Write out again, exactly as they appear, the lines from the start of the data below through the line with "3 dot </td>"; no pictures.

(Dataset entries)
····················

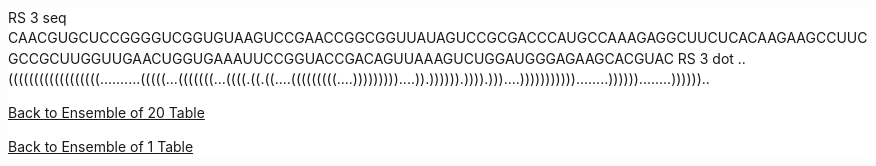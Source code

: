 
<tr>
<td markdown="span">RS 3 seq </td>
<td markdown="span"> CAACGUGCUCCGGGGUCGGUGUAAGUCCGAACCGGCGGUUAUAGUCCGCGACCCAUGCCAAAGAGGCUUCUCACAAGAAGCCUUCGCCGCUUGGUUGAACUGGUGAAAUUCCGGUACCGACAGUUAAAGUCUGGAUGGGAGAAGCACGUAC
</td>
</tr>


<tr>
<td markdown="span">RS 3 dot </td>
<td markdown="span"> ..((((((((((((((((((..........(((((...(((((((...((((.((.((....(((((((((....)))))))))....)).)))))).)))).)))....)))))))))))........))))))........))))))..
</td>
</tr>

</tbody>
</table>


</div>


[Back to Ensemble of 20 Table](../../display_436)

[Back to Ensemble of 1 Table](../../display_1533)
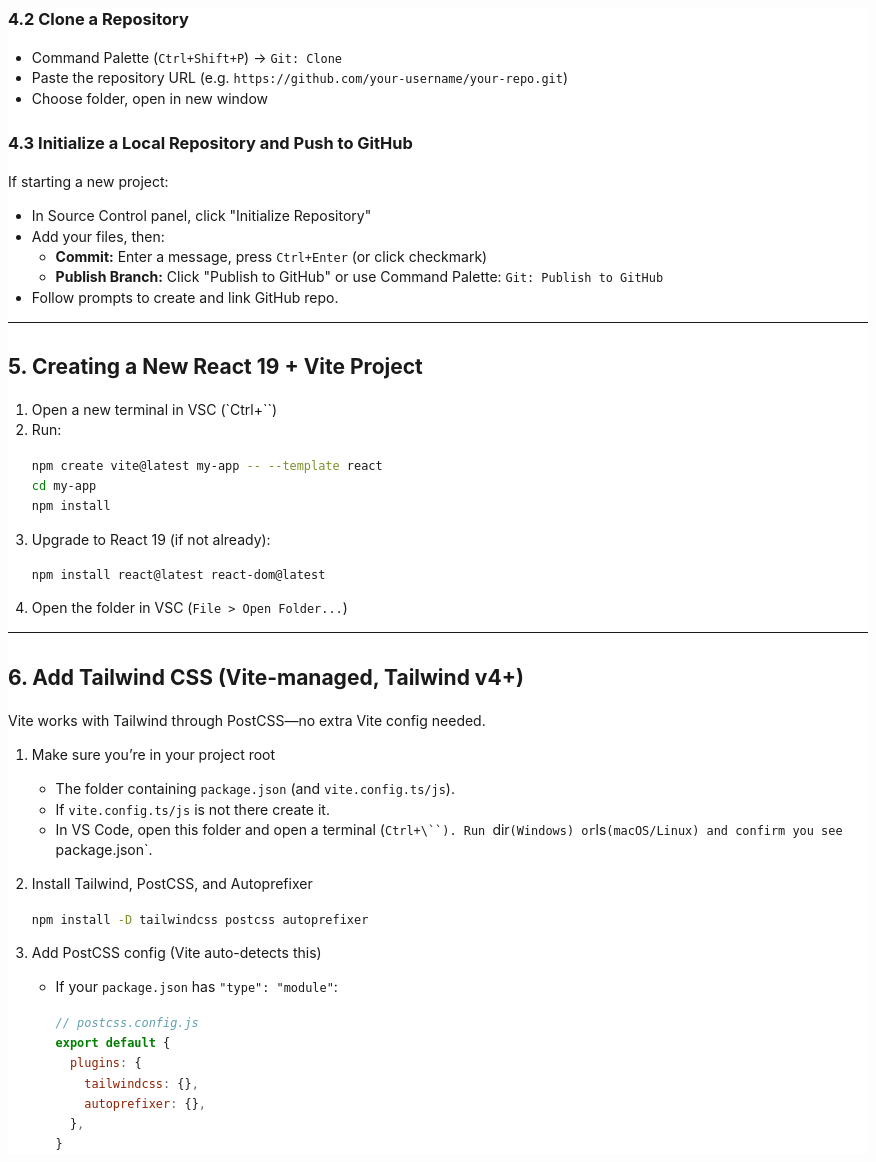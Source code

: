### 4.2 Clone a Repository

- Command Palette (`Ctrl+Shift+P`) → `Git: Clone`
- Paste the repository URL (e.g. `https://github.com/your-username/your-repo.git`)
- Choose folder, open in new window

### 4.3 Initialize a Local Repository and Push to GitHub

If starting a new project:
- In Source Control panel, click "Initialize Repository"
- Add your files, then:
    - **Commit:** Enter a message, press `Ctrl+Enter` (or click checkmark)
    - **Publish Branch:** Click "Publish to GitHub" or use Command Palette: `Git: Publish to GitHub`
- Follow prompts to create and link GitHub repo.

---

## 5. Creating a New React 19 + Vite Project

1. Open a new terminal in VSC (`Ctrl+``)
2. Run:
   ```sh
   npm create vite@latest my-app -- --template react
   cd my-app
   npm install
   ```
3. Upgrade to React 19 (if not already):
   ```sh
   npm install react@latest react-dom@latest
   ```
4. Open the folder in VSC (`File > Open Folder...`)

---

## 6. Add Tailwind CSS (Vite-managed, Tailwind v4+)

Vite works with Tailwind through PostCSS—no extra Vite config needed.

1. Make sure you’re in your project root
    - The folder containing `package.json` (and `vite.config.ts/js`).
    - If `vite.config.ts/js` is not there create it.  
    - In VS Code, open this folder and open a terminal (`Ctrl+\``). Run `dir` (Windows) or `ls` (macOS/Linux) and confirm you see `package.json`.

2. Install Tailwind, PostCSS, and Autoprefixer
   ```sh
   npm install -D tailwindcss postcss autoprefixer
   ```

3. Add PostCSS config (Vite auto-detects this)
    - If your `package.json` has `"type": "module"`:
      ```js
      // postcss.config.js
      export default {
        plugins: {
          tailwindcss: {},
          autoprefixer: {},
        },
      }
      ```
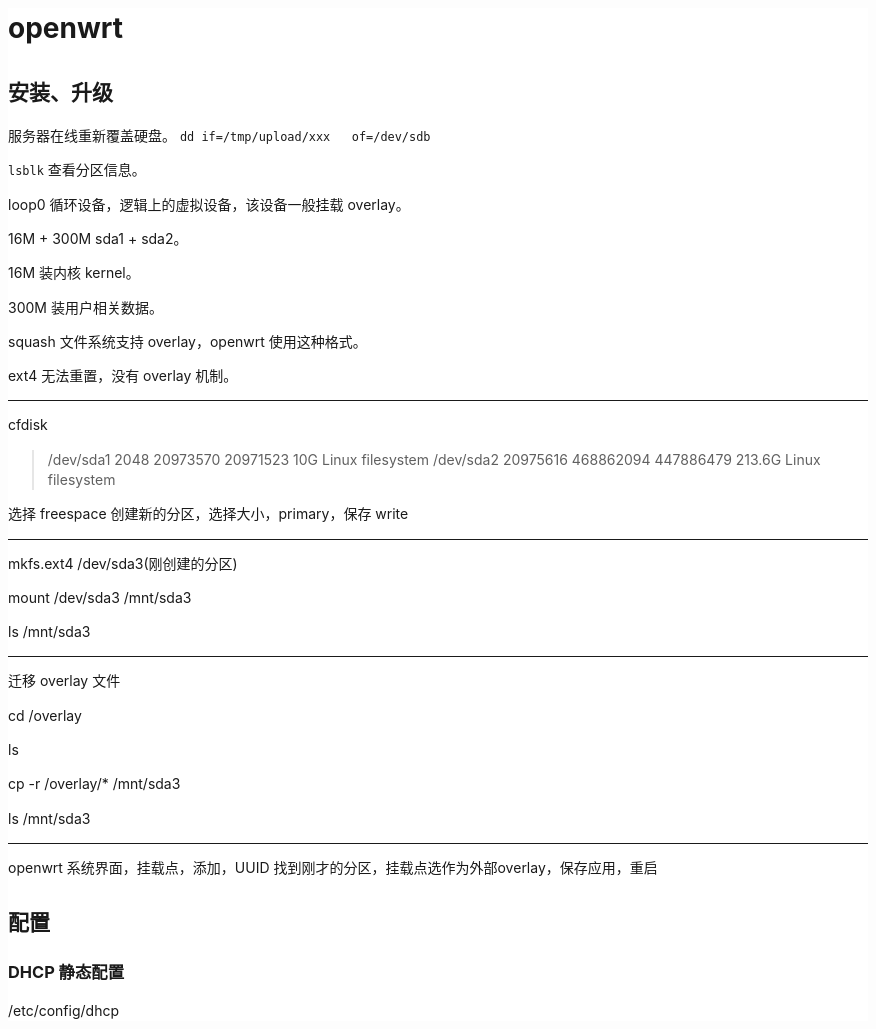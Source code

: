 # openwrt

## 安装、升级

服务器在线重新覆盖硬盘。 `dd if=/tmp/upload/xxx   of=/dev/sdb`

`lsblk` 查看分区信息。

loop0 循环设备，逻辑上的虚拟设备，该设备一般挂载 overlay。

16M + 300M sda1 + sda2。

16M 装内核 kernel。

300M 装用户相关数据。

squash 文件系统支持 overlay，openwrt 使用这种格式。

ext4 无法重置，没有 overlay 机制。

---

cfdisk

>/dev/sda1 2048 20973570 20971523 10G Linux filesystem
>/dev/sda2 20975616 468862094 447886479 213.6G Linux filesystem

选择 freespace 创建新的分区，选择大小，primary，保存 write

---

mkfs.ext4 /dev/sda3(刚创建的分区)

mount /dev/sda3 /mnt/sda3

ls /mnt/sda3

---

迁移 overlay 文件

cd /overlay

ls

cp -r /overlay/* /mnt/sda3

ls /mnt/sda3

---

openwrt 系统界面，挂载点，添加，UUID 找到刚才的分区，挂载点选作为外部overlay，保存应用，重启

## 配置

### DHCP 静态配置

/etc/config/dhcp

····················

• Written solution
Source code

: 
<tr>
<td markdown="span">RS 3 seq </td>
<td markdown="span"> CAACGUGCUCCGGGGUCGGUGUAAGUCCGAACCGGCGGUUAUAGUCCGCGACCCAUGCCAAAGAGGCUUCUCACAAGAAGCCUUCGCCGCUUGGUUGAACUGGUGAAAUUCCGGUACCGACAGUUAAAGUCUGGAUGGGAGAAGCACGUAC
</td>
</tr>


<tr>
<td markdown="span">RS 3 dot </td>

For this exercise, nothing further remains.